Alfred, of course, began his life in Austria, emigrating through England to the United States as a child Holocaust survivor. I began my travels immediately after obtaining my master’s degree and before I began my professional career. I visited several European countries at that time. In 1961 I made a tour of “Soviet Industry and Agriculture,” a trip that resulted in a visit from an Air Force Colonel in military intelligence who was passed a copy of my diary.

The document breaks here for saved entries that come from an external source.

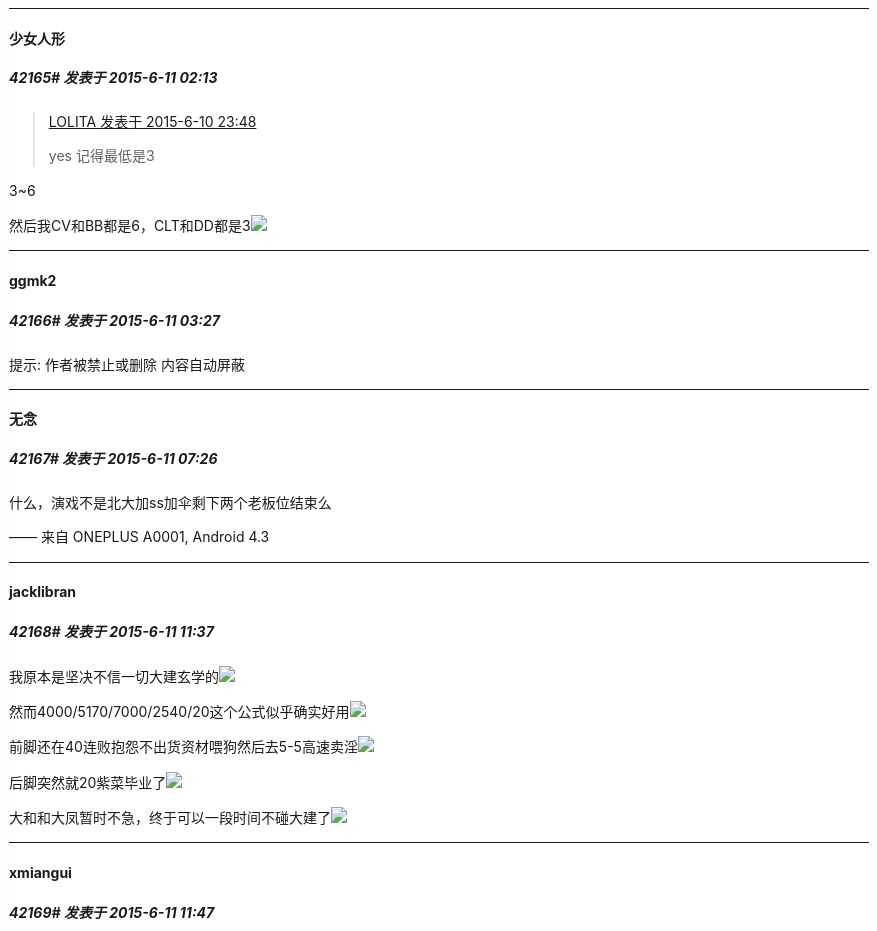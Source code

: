 
-----

####  少女人形  
##### 42165#       发表于 2015-6-11 02:13


<blockquote><a href="httphttps://bbs.saraba1st.com/2b/forum.php?mod=redirect&amp;goto=findpost&amp;pid=29220138&amp;ptid=930880" target="_blank">LOLITA 发表于 2015-6-10 23:48</a>

yes 记得最低是3</blockquote>
3~6

然后我CV和BB都是6，CLT和DD都是3<img src="https://static.saraba1st.com/image/smiley/face/149.gif" referrerpolicy="no-referrer">


-----

####  ggmk2  
##### 42166#       发表于 2015-6-11 03:27

提示: 作者被禁止或删除 内容自动屏蔽


-----

####  无念  
##### 42167#       发表于 2015-6-11 07:26


什么，演戏不是北大加ss加伞剩下两个老板位结束么

—— 来自 ONEPLUS A0001, Android 4.3


-----

####  jacklibran  
##### 42168#       发表于 2015-6-11 11:37


我原本是坚决不信一切大建玄学的<img src="https://static.saraba1st.com/image/smiley/face/01.gif" referrerpolicy="no-referrer">

然而4000/5170/7000/2540/20这个公式似乎确实好用<img src="https://static.saraba1st.com/image/smiley/face/06.gif" referrerpolicy="no-referrer">

前脚还在40连败抱怨不出货资材喂狗然后去5-5高速卖淫<img src="https://static.saraba1st.com/image/smiley/face/172.gif" referrerpolicy="no-referrer">

后脚突然就20紫菜毕业了<img src="https://static.saraba1st.com/image/smiley/nq/009.gif" referrerpolicy="no-referrer">


大和和大凤暂时不急，终于可以一段时间不碰大建了<img src="https://static.saraba1st.com/image/smiley/face/98.gif" referrerpolicy="no-referrer">


-----

####  xmiangui  
##### 42169#       发表于 2015-6-11 11:47
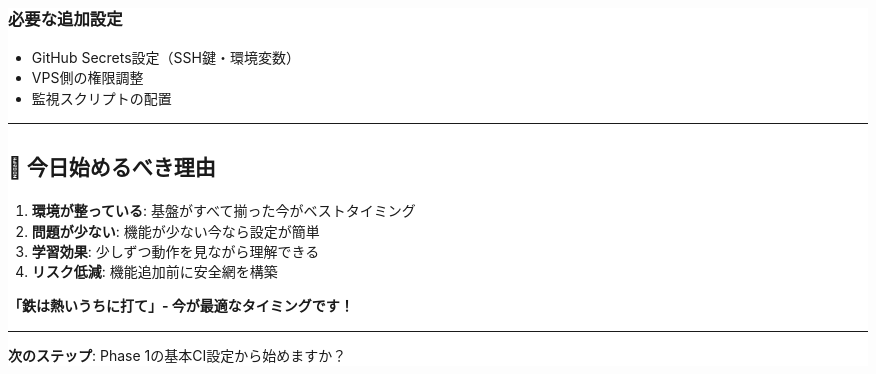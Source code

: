 ### **必要な追加設定**
- GitHub Secrets設定（SSH鍵・環境変数）
- VPS側の権限調整
- 監視スクリプトの配置

---

## 🚀 今日始めるべき理由

1. **環境が整っている**: 基盤がすべて揃った今がベストタイミング
2. **問題が少ない**: 機能が少ない今なら設定が簡単
3. **学習効果**: 少しずつ動作を見ながら理解できる
4. **リスク低減**: 機能追加前に安全網を構築

**「鉄は熱いうちに打て」- 今が最適なタイミングです！**

---

**次のステップ**: Phase 1の基本CI設定から始めますか？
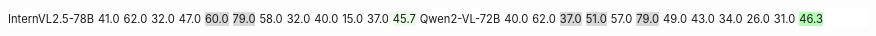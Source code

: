 </tr>
<tr class="ltx_tr" id="S4.T1.2.2.19.17">
<td class="ltx_td ltx_align_left" id="S4.T1.2.2.19.17.1" style="padding:1.2pt 3.0pt;"><span class="ltx_text" id="S4.T1.2.2.19.17.1.1" style="font-size:80%;">InternVL2.5-78B</span></td>
<td class="ltx_td ltx_align_center" id="S4.T1.2.2.19.17.2" style="padding:1.2pt 3.0pt;"><span class="ltx_text" id="S4.T1.2.2.19.17.2.1" style="font-size:80%;">41.0</span></td>
<td class="ltx_td ltx_align_center" id="S4.T1.2.2.19.17.3" style="padding:1.2pt 3.0pt;"><span class="ltx_text" id="S4.T1.2.2.19.17.3.1" style="font-size:80%;">62.0</span></td>
<td class="ltx_td ltx_align_center" id="S4.T1.2.2.19.17.4" style="padding:1.2pt 3.0pt;"><span class="ltx_text" id="S4.T1.2.2.19.17.4.1" style="font-size:80%;">32.0</span></td>
<td class="ltx_td ltx_align_center" id="S4.T1.2.2.19.17.5" style="padding:1.2pt 3.0pt;"><span class="ltx_text" id="S4.T1.2.2.19.17.5.1" style="font-size:80%;">47.0</span></td>
<td class="ltx_td ltx_align_center" id="S4.T1.2.2.19.17.6" style="background-color:#D9D9D9;padding:1.2pt 3.0pt;"><span class="ltx_text" id="S4.T1.2.2.19.17.6.1" style="font-size:80%;background-color:#D9D9D9;">60.0</span></td>
<td class="ltx_td ltx_align_center" id="S4.T1.2.2.19.17.7" style="background-color:#D9D9D9;padding:1.2pt 3.0pt;"><span class="ltx_text" id="S4.T1.2.2.19.17.7.1" style="font-size:80%;background-color:#D9D9D9;">79.0</span></td>
<td class="ltx_td ltx_align_center" id="S4.T1.2.2.19.17.8" style="padding:1.2pt 3.0pt;"><span class="ltx_text" id="S4.T1.2.2.19.17.8.1" style="font-size:80%;">58.0</span></td>
<td class="ltx_td ltx_align_center" id="S4.T1.2.2.19.17.9" style="padding:1.2pt 3.0pt;"><span class="ltx_text" id="S4.T1.2.2.19.17.9.1" style="font-size:80%;">32.0</span></td>
<td class="ltx_td ltx_align_center" id="S4.T1.2.2.19.17.10" style="padding:1.2pt 3.0pt;"><span class="ltx_text" id="S4.T1.2.2.19.17.10.1" style="font-size:80%;">40.0</span></td>
<td class="ltx_td ltx_align_center" id="S4.T1.2.2.19.17.11" style="padding:1.2pt 3.0pt;"><span class="ltx_text" id="S4.T1.2.2.19.17.11.1" style="font-size:80%;">15.0</span></td>
<td class="ltx_td ltx_align_center ltx_border_r" id="S4.T1.2.2.19.17.12" style="padding:1.2pt 3.0pt;"><span class="ltx_text" id="S4.T1.2.2.19.17.12.1" style="font-size:80%;">37.0</span></td>
<td class="ltx_td ltx_align_right" id="S4.T1.2.2.19.17.13" style="background-color:#E6FFE6;padding:1.2pt 3.0pt;"><span class="ltx_text" id="S4.T1.2.2.19.17.13.1" style="font-size:80%;background-color:#E6FFE6;">45.7</span></td>
</tr>
<tr class="ltx_tr" id="S4.T1.2.2.20.18">
<td class="ltx_td ltx_align_left" id="S4.T1.2.2.20.18.1" style="padding:1.2pt 3.0pt;"><span class="ltx_text" id="S4.T1.2.2.20.18.1.1" style="font-size:80%;">Qwen2-VL-72B</span></td>
<td class="ltx_td ltx_align_center" id="S4.T1.2.2.20.18.2" style="padding:1.2pt 3.0pt;"><span class="ltx_text" id="S4.T1.2.2.20.18.2.1" style="font-size:80%;">40.0</span></td>
<td class="ltx_td ltx_align_center" id="S4.T1.2.2.20.18.3" style="padding:1.2pt 3.0pt;"><span class="ltx_text" id="S4.T1.2.2.20.18.3.1" style="font-size:80%;">62.0</span></td>
<td class="ltx_td ltx_align_center" id="S4.T1.2.2.20.18.4" style="background-color:#D9D9D9;padding:1.2pt 3.0pt;"><span class="ltx_text" id="S4.T1.2.2.20.18.4.1" style="font-size:80%;background-color:#D9D9D9;">37.0</span></td>
<td class="ltx_td ltx_align_center" id="S4.T1.2.2.20.18.5" style="background-color:#D9D9D9;padding:1.2pt 3.0pt;"><span class="ltx_text" id="S4.T1.2.2.20.18.5.1" style="font-size:80%;background-color:#D9D9D9;">51.0</span></td>
<td class="ltx_td ltx_align_center" id="S4.T1.2.2.20.18.6" style="padding:1.2pt 3.0pt;"><span class="ltx_text" id="S4.T1.2.2.20.18.6.1" style="font-size:80%;">57.0</span></td>
<td class="ltx_td ltx_align_center" id="S4.T1.2.2.20.18.7" style="background-color:#D9D9D9;padding:1.2pt 3.0pt;"><span class="ltx_text" id="S4.T1.2.2.20.18.7.1" style="font-size:80%;background-color:#D9D9D9;">79.0</span></td>
<td class="ltx_td ltx_align_center" id="S4.T1.2.2.20.18.8" style="padding:1.2pt 3.0pt;"><span class="ltx_text" id="S4.T1.2.2.20.18.8.1" style="font-size:80%;">49.0</span></td>
<td class="ltx_td ltx_align_center" id="S4.T1.2.2.20.18.9" style="padding:1.2pt 3.0pt;"><span class="ltx_text" id="S4.T1.2.2.20.18.9.1" style="font-size:80%;">43.0</span></td>
<td class="ltx_td ltx_align_center" id="S4.T1.2.2.20.18.10" style="padding:1.2pt 3.0pt;"><span class="ltx_text" id="S4.T1.2.2.20.18.10.1" style="font-size:80%;">34.0</span></td>
<td class="ltx_td ltx_align_center" id="S4.T1.2.2.20.18.11" style="padding:1.2pt 3.0pt;"><span class="ltx_text" id="S4.T1.2.2.20.18.11.1" style="font-size:80%;">26.0</span></td>
<td class="ltx_td ltx_align_center ltx_border_r" id="S4.T1.2.2.20.18.12" style="padding:1.2pt 3.0pt;"><span class="ltx_text" id="S4.T1.2.2.20.18.12.1" style="font-size:80%;">31.0</span></td>
<td class="ltx_td ltx_align_right" id="S4.T1.2.2.20.18.13" style="background-color:#B3FFB3;padding:1.2pt 3.0pt;"><span class="ltx_text" id="S4.T1.2.2.20.18.13.1" style="font-size:80%;background-color:#B3FFB3;">46.3</span></td>
</tr>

I’d seen a few things that interested him, but I never forgot his remark, “The office couldn’t believe this account was written by a girl.” He sounded like the newspaper editor who told me on my first job interview, “Women get trained to do the job and then they go off and get married and leave us.” Well, those were different days.
Our first joint international venture was to Trinidad and Tobago – where we fell in love with the Asa Wright Nature Centre. (See chapter 2, Bananaquits in the Lemonade…) Next we flew north to Iceland where we crawled around lava rock still steaming from the Heimey volcanic eruption to photograph sea birds. By this time, the travel bug had bitten us and every summer during academic breaks, we traveled to new locales, often sites off the beaten track. Hungary, Israel, Costa Rica, Bahamas, Australia, New Zealand, Venezuela, Indonesia, Cuba, Kenya, South Africa, Malawi, Zimbabwe, Botswana – we loved Africa and led several safaris there. Then it was on to Spitsbergen, Norway above the Arctic Circle, the Falkland Islands and Antarctica, in the icy regions of the South Pole. Often I’m asked, “Which were your favorite trips?” Each is special and unique, but my three favorites would be our first trip to Kenya (chapter 5 in my book, Antarctica (chapter 9) and our days living off the ground in Tundra Buggies along the shores of Hudson Bay, Canada near Churchill, Manitoba (chapter 10). The polar bear I named Per Magnus gave me the greatest thrill of my lifetime, after my husband, of course!
The COVID-19 pandemic and the death of Alfred brought my travel to a halt for three years, but then I resumed travel with a wonderful trip to Costa Rica staying at the Savegre Resort where birding was excellent, lodging and food terrific and long-time friends an asset no money could buy. I returned the following year and hope to return again.